What is required »
Go over the records and copy every line with the string "available".

── Data extracts

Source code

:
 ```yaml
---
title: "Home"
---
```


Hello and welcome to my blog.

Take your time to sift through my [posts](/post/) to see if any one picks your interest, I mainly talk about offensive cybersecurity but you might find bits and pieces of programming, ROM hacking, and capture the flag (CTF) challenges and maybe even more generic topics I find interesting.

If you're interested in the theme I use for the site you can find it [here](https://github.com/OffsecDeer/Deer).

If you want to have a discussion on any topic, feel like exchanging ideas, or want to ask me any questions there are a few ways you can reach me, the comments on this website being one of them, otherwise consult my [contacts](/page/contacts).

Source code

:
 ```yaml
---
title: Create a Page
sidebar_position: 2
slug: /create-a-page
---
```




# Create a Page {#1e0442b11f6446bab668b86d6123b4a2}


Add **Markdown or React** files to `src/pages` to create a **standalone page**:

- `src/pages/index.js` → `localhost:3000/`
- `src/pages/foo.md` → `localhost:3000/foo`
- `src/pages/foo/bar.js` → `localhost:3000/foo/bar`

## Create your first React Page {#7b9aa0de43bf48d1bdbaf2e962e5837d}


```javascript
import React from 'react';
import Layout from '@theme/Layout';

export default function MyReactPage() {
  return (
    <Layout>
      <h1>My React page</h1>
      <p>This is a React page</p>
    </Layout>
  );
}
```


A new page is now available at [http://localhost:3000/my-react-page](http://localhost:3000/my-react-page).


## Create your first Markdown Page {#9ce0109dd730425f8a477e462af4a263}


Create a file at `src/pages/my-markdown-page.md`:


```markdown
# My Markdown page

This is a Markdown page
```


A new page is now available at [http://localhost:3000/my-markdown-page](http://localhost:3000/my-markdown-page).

────

Answer for the task »
A new page is now available at [http://localhost:3000/my-react-page](http://localhost:3000/my-react-page).
A new page is now available at [http://localhost:3000/my-markdown-page](http://localhost:3000/my-markdown-page).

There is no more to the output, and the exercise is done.